一對老夫婦本來就腳程不快,又不願丟下生計用的擔挑,許是已精疲力竭,一個腳步踉蹌,恰恰摔在城門前。

待兩老互相撐扶而起,妖精已旋即追上。

「土地祗靈。」

一時間,妖精們腳下一沉,竟陷進土裡動彈不得!

及後紅晶鞭俐落飛出,日光之下猶如姑娘家的珠釵步搖,婀娜生輝,套在妖精的脖子上,猛地勒出一圈烏黑色的血痕來。

在徹視與紫牙烏遇過的妖精襲擊中,這次規模算小,二人合作無間,騷亂很快便平息下來。凡人紛紛朝他們磕頭道謝,徹視也只是溫溫文文地叮嚀大伙兒幾句,給經常出城的人送上護符,便帶著紫牙烏離開,人們也忙於善後,就一哄而散了。

「沒有遺下咒文或是符咒。」紫牙烏到城牆旁仔細看了一遍,幸而並無發現,「或許只是路過此地,狐假虎威罷了。」

生於人間,卻不被人所接納;天生異稟,卻遭天界鄙夷。妖精一直以來飽受人間與天界排擠,多以聯群結黨才得以生存,像紫牙烏單獨行動的實是少數,如今忽然蹦出一個大魔女作為靠山,不恃勢凌人又待何時?

徹視回望不遠處的城門,那對老夫婦正好收拾完,雙雙扶攜走進城內,內心暗暗思忖,若不盡早重新封印魔女,恐怕只會每況愈下,生靈塗炭。

恰好此時,天界兵將趕來了。不知是人手不足還是早已預料,這次出征只有一小隊人,因此當中混了個書生進來便尤其顯眼。

「咦……柳書?」

紫牙烏看到好友出現,訝然又雀躍,三步併兩步地走過去,毫不客氣地用力拍打柳書肩膀,害柳書哀哀叫痛。

「現在才來,壞蛋都被盲哥哥和我收拾乾淨了!」

「哇──士別三日,刮目相看呢。」

「你這書呆子,不是去天界執筆幹大事嗎?」

原本柳書還為與好友重逢而高興,唯獨說到這回事,神情立即變得憂心忡忡。他欲要借一步說話,不遠處卻驀然傳來一陣陣哭聲,只見地上除了妖精屍骸外,還有被人們的屍身遍地,城內的家屬趕至,無不呼天搶地。

「抱歉,遣兵來晚了。」明明已盡快趕來,卻沒能阻止天人永隔的悲劇發生柳書朝徹視欠身道歉。

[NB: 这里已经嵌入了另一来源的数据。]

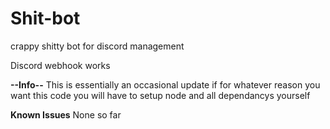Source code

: # Shit-bot
crappy shitty bot for discord management

Discord webhook works

**--Info--**
This is essentially an occasional update if for whatever reason you want this code
you will have to setup node and all dependancys yourself

**Known Issues**
None so far

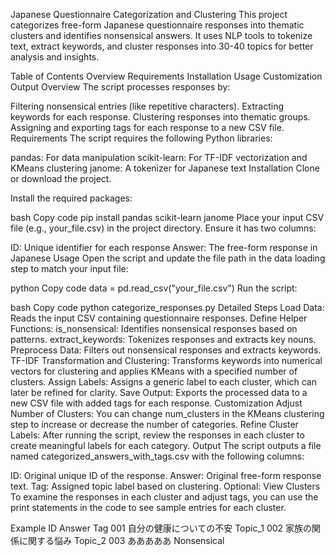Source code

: Japanese Questionnaire Categorization and Clustering
This project categorizes free-form Japanese questionnaire responses into thematic clusters and identifies nonsensical answers. It uses NLP tools to tokenize text, extract keywords, and cluster responses into 30-40 topics for better analysis and insights.

Table of Contents
Overview
Requirements
Installation
Usage
Customization
Output
Overview
The script processes responses by:

Filtering nonsensical entries (like repetitive characters).
Extracting keywords for each response.
Clustering responses into thematic groups.
Assigning and exporting tags for each response to a new CSV file.
Requirements
The script requires the following Python libraries:

pandas: For data manipulation
scikit-learn: For TF-IDF vectorization and KMeans clustering
janome: A tokenizer for Japanese text
Installation
Clone or download the project.

Install the required packages:

bash
Copy code
pip install pandas scikit-learn janome
Place your input CSV file (e.g., your_file.csv) in the project directory. Ensure it has two columns:

ID: Unique identifier for each response
Answer: The free-form response in Japanese
Usage
Open the script and update the file path in the data loading step to match your input file:

python
Copy code
data = pd.read_csv("your_file.csv")
Run the script:

bash
Copy code
python categorize_responses.py
Detailed Steps
Load Data: Reads the input CSV containing questionnaire responses.
Define Helper Functions:
is_nonsensical: Identifies nonsensical responses based on patterns.
extract_keywords: Tokenizes responses and extracts key nouns.
Preprocess Data: Filters out nonsensical responses and extracts keywords.
TF-IDF Transformation and Clustering: Transforms keywords into numerical vectors for clustering and applies KMeans with a specified number of clusters.
Assign Labels: Assigns a generic label to each cluster, which can later be refined for clarity.
Save Output: Exports the processed data to a new CSV file with added tags for each response.
Customization
Adjust Number of Clusters: You can change num_clusters in the KMeans clustering step to increase or decrease the number of categories.
Refine Cluster Labels: After running the script, review the responses in each cluster to create meaningful labels for each category.
Output
The script outputs a file named categorized_answers_with_tags.csv with the following columns:

ID: Original unique ID of the response.
Answer: Original free-form response text.
Tag: Assigned topic label based on clustering.
Optional: View Clusters
To examine the responses in each cluster and adjust tags, you can use the print statements in the code to see sample entries for each cluster.

Example
ID	Answer	Tag
001	自分の健康についての不安	Topic_1
002	家族の関係に関する悩み	Topic_2
003	あああああ	Nonsensical
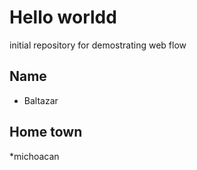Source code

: # Hello worldd


initial repository for demostrating web flow

## Name
* Baltazar

## Home town
*michoacan
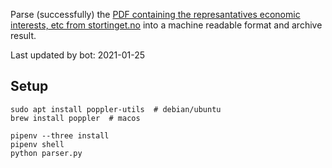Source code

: Parse (successfully) the [PDF containing the represantatives economic interests, etc from stortinget.no](https://www.stortinget.no/no/Stortinget-og-demokratiet/Representantene/Okonomiske-interesser/) into a machine readable format and archive result.

Last updated by bot: 2021-01-25

## Setup
    sudo apt install poppler-utils  # debian/ubuntu
    brew install poppler  # macos

    pipenv --three install
    pipenv shell
    python parser.py

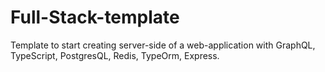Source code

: # Full-Stack-template

Template to start creating server-side of a web-application with GraphQL, TypeScript, PostgresQL, Redis, TypeOrm, Express.
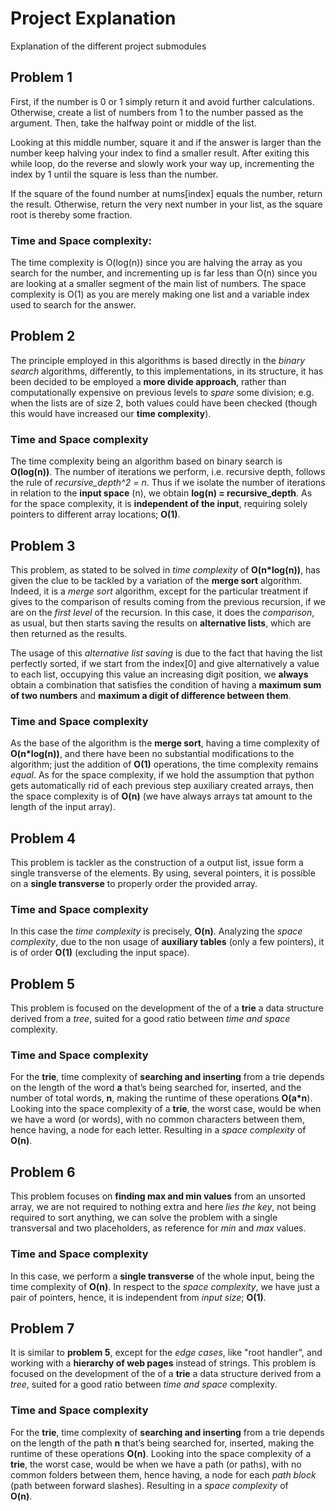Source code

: # Project Explanation
Explanation of the different project submodules

## Problem 1
First, if the number is 0 or 1 simply return it and avoid further calculations. Otherwise, create a list of numbers from 1 to the number passed as the argument. Then, take the halfway point or middle of the list.

Looking at this middle number, square it and if the answer is larger than the number keep halving your index to find a smaller result. After exiting this while loop, do the reverse and slowly work your way up, incrementing the index by 1 until the square is less than the number.

If the square of the found number at nums[index] equals the number, return the result. Otherwise, return the very next number in your list, as the square root is thereby some fraction.

### Time and Space complexity:
The time complexity is O(log(n)) since you are halving the array as you search for the number, and incrementing up is far less than O(n) since you are looking at a smaller segment of the main list of numbers. The space complexity is O(1) as you are merely making one list and a variable index used to search for the answer.

## Problem 2
The principle employed in this algorithms is based directly in the _binary search_ algorithms, differently, to this 
implementations, in its structure, it has been decided to be employed a __more divide approach__, rather than
computationally expensive on previous levels to _spare_ some division; e.g. when the lists are of size 2, both values
could have been checked (though this would have increased our __time complexity__). 

### Time and Space complexity
The time complexity being an algorithm based on binary search is __O(log(n))__.  The number of iterations we perform,
i.e. recursive depth, follows the rule of _recursive_depth^2 = n_. Thus if we isolate the number of iterations in
relation to the __input space__ (n), we obtain __log(n) = recursive_depth__. As for the space complexity, it is 
__independent of the input__, requiring solely pointers to different array locations; __O(1)__.

## Problem 3
This problem, as stated to be solved in _time complexity_ of __O(n*log(n))__, has given the clue to be tackled by a 
variation of the __merge sort__ algorithm. Indeed, it is a _merge sort_ algorithm, except for the particular treatment 
if gives to the comparison of results coming from the previous recursion, if we are on the _first level_ of the
recursion. In this case, it does the _comparison_, as usual, but then starts saving the results on 
__alternative lists__, which are then returned as the results. 

The usage of this _alternative list saving_ is due to the fact that having the list perfectly sorted, if we start from
the index[0] and give alternatively a value to each list, occupying this value an increasing digit position, we 
__always__ obtain a combination that satisfies the condition of having a __maximum sum of two numbers__ and __maximum a
digit of difference between them__.  

### Time and Space complexity 
As the base of the algorithm is the __merge sort__, having a time complexity of __O(n*log(n))__, and there have been no
substantial modifications to the algorithm; just the addition of __O(1)__ operations, the time complexity remains 
_equal_. As for the space complexity, if we hold the assumption that python gets automatically rid of each previous 
step auxiliary created arrays, then the space complexity is of __O(n)__ (we have always arrays tat amount to the 
length of the input array).

## Problem 4
This problem is tackler as the construction of a output list, issue form a single transverse of the elements. By using,
several pointers, it is possible on a __single transverse__ to properly order the provided array.

### Time and Space complexity
In this case the _time complexity_ is precisely, __O(n)__. Analyzing the _space complexity_, due to the non usage of 
__auxiliary tables__ (only a few pointers), it is of order __O(1)__ (excluding the input space).

## Problem 5
This problem is focused on the development of the of a __trie__ a data structure derived from a _tree_, suited for a
 good ratio between _time and space_ complexity.

### Time and Space complexity
For the __trie__, time complexity of **searching and inserting** from a trie depends on the length of the word **a** 
that’s being searched for, inserted, and the number of total words, **n**, making the runtime of these operations
 __O(a*n__). Looking into the space complexity of a __trie__, the worst case, would be when we have a word (or words),
 with no common characters between them, hence having, a node for each letter. Resulting in a _space complexity_ of 
 __O(n)__.

## Problem 6
This problem focuses on __finding max and min values__ from an unsorted array, we are not required to nothing extra 
and here _lies the key_, not being required to sort anything, we can solve the problem with a single transversal and
 two placeholders, as reference for _min_ and _max_ values.

### Time and Space complexity
In this case, we perform a __single transverse__ of the whole input, being the time complexity of __O(n)__. In respect 
to the _space complexity_, we have just a pair of pointers, hence, it is independent from _input size_; __O(1)__.

## Problem 7 
It is similar to __problem 5__, except for the _edge cases_, like "root handler", and working with a __hierarchy of 
web pages__ instead of strings. This problem is focused on the development of the of a __trie__ a data structure 
derived from a _tree_, suited for a good ratio between _time and space_ complexity.

### Time and Space complexity
For the __trie__, time complexity of **searching and inserting** from a trie depends on the length of the path **n**
that’s being searched for, inserted, making the runtime of these operations __O(n)__. Looking into the space 
complexity of a __trie__, the worst case, would be when we have a path (or paths), with no common folders between them,
hence having, a node for each _path block_ (path between forward slashes). Resulting in a _space complexity_ of  
__O(n)__.
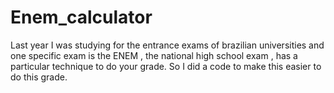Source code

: # Enem_calculator
Last year I was studying for the entrance exams of brazilian universities and one specific exam is the ENEM , the national high school exam , has a particular technique to do your grade. So I did a code to make this easier to do this grade.
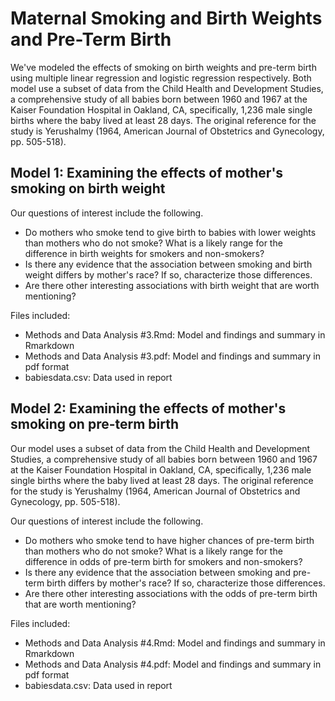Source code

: # Maternal Smoking and Birth Weights and Pre-Term Birth

We've modeled the effects of smoking on birth weights and pre-term birth using multiple linear regression and logistic regression respectively. Both model use a subset of data from the Child Health and Development Studies, a comprehensive study of all babies born between 1960 and 1967 at the Kaiser Foundation Hospital in Oakland, CA, specifically, 1,236 male single births where the baby lived at least 28 days. The original reference for the study is Yerushalmy (1964, American Journal of Obstetrics and Gynecology, pp. 505-518).

## Model 1: Examining the effects of mother's smoking on birth weight

Our questions of interest include the following.
* Do mothers who smoke tend to give birth to babies with lower weights than mothers who do not smoke? What is a likely range for the difference in birth weights for smokers and non-smokers?
* Is there any evidence that the association between smoking and birth weight differs by mother's race? If so, characterize those differences.
* Are there other interesting associations with birth weight that are worth mentioning?

Files included:
* Methods and Data Analysis #3.Rmd: Model and findings and summary in Rmarkdown
* Methods and Data Analysis #3.pdf: Model and findings and summary in pdf format
* babiesdata.csv: Data used in report


## Model 2: Examining the effects of mother's smoking on pre-term birth

Our model uses a subset of data from the Child Health and Development Studies, a comprehensive study of all babies born between 1960 and 1967 at the Kaiser Foundation Hospital in Oakland, CA, specifically, 1,236 male single births where the baby lived at least 28 days. The original reference for the study is Yerushalmy (1964, American Journal of Obstetrics and Gynecology, pp. 505-518).

Our questions of interest include the following.
* Do mothers who smoke tend to have higher chances of pre-term birth than mothers who do not smoke? What is a likely range for the difference in odds of pre-term birth for smokers and non-smokers?
* Is there any evidence that the association between smoking and pre-term birth differs by mother's race? If so, characterize those differences.
* Are there other interesting associations with the odds of pre-term birth that are worth mentioning?

Files included:
* Methods and Data Analysis #4.Rmd: Model and findings and summary in Rmarkdown
* Methods and Data Analysis #4.pdf: Model and findings and summary in pdf format
* babiesdata.csv: Data used in report
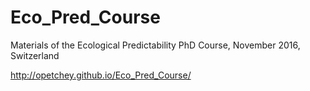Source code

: # Eco_Pred_Course
Materials of the Ecological Predictability PhD Course, November 2016, Switzerland

http://opetchey.github.io/Eco_Pred_Course/
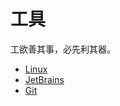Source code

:#  工具

工欲善其事，必先利其器。

* [Linux](zh-cn/tool/linux/README.md)
* [JetBrains](zh-cn/tool/dev/JetBrains/README.md)
* [Git](zh-cn/tool/dev/git/README.md)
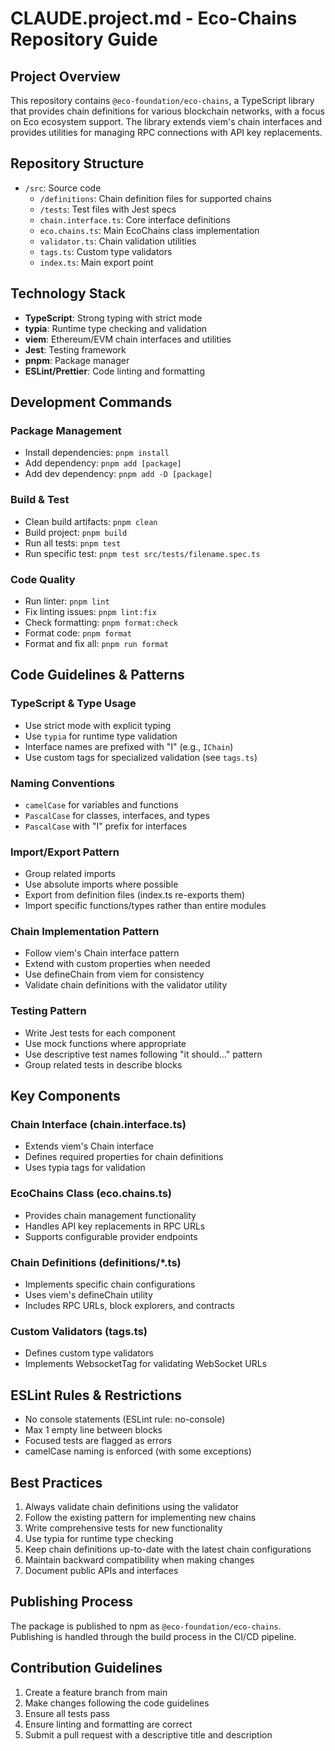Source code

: # CLAUDE.project.md - Eco-Chains Repository Guide

## Project Overview

This repository contains `@eco-foundation/eco-chains`, a TypeScript library that provides chain definitions for various blockchain networks, with a focus on Eco ecosystem support. The library extends viem's chain interfaces and provides utilities for managing RPC connections with API key replacements.

## Repository Structure

- `/src`: Source code
  - `/definitions`: Chain definition files for supported chains
  - `/tests`: Test files with Jest specs
  - `chain.interface.ts`: Core interface definitions
  - `eco.chains.ts`: Main EcoChains class implementation
  - `validator.ts`: Chain validation utilities
  - `tags.ts`: Custom type validators
  - `index.ts`: Main export point

## Technology Stack

- **TypeScript**: Strong typing with strict mode
- **typia**: Runtime type checking and validation
- **viem**: Ethereum/EVM chain interfaces and utilities
- **Jest**: Testing framework
- **pnpm**: Package manager
- **ESLint/Prettier**: Code linting and formatting

## Development Commands

### Package Management

- Install dependencies: `pnpm install`
- Add dependency: `pnpm add [package]`
- Add dev dependency: `pnpm add -D [package]`

### Build & Test

- Clean build artifacts: `pnpm clean`
- Build project: `pnpm build`
- Run all tests: `pnpm test`
- Run specific test: `pnpm test src/tests/filename.spec.ts`

### Code Quality

- Run linter: `pnpm lint`
- Fix linting issues: `pnpm lint:fix`
- Check formatting: `pnpm format:check`
- Format code: `pnpm format`
- Format and fix all: `pnpm run format`

## Code Guidelines & Patterns

### TypeScript & Type Usage

- Use strict mode with explicit typing
- Use `typia` for runtime type validation
- Interface names are prefixed with "I" (e.g., `IChain`)
- Use custom tags for specialized validation (see `tags.ts`)

### Naming Conventions

- `camelCase` for variables and functions
- `PascalCase` for classes, interfaces, and types
- `PascalCase` with "I" prefix for interfaces

### Import/Export Pattern

- Group related imports
- Use absolute imports where possible
- Export from definition files (index.ts re-exports them)
- Import specific functions/types rather than entire modules

### Chain Implementation Pattern

- Follow viem's Chain interface pattern
- Extend with custom properties when needed
- Use defineChain from viem for consistency
- Validate chain definitions with the validator utility

### Testing Pattern

- Write Jest tests for each component
- Use mock functions where appropriate
- Use descriptive test names following "it should..." pattern
- Group related tests in describe blocks

## Key Components

### Chain Interface (chain.interface.ts)

- Extends viem's Chain interface
- Defines required properties for chain definitions
- Uses typia tags for validation

### EcoChains Class (eco.chains.ts)

- Provides chain management functionality
- Handles API key replacements in RPC URLs
- Supports configurable provider endpoints

### Chain Definitions (definitions/\*.ts)

- Implements specific chain configurations
- Uses viem's defineChain utility
- Includes RPC URLs, block explorers, and contracts

### Custom Validators (tags.ts)

- Defines custom type validators
- Implements WebsocketTag for validating WebSocket URLs

## ESLint Rules & Restrictions

- No console statements (ESLint rule: no-console)
- Max 1 empty line between blocks
- Focused tests are flagged as errors
- camelCase naming is enforced (with some exceptions)

## Best Practices

1. Always validate chain definitions using the validator
2. Follow the existing pattern for implementing new chains
3. Write comprehensive tests for new functionality
4. Use typia for runtime type checking
5. Keep chain definitions up-to-date with the latest chain configurations
6. Maintain backward compatibility when making changes
7. Document public APIs and interfaces

## Publishing Process

The package is published to npm as `@eco-foundation/eco-chains`. Publishing is handled through the build process in the CI/CD pipeline.

## Contribution Guidelines

1. Create a feature branch from main
2. Make changes following the code guidelines
3. Ensure all tests pass
4. Ensure linting and formatting are correct
5. Submit a pull request with a descriptive title and description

「我與橘兒也只是湊巧在附近,才會先到一步。」徹視只擺擺手沒有怪責,同時自然而然提及身旁的妖精少女。

話畢,柳書半晌才意會過來。

原本他還擔憂著徹視和紫牙烏之間究竟怎麼了,然而一聲「橘兒」,所有疑惑頃刻煙消雲散。

「唷──看來這裡沒有我的事囉?」柳書來回掃視面前的兩人,立時笑得意味深長,浮誇地豎起拇指,想當然又遭惱羞成怒的紫牙烏一陣追打,「既然大人已經安然無恙,那我先行告退了。」

「稍等。」只見柳書雙手一拱便要離開,徹視深感奇怪,連忙追了上去,「難得湊齊了人,你這趟回來不是有話要說麼?」

早前在營中,柳書明明急著找他和紫牙烏,一副欲言又止的模樣,現在卻離開得乾脆,實在矛盾。

柳書沒有立即回話,只是又看了徹視與站在不遠處的紫牙烏一眼,而後像下定了什麼決心似的,一雙烏瞳炯炯有神。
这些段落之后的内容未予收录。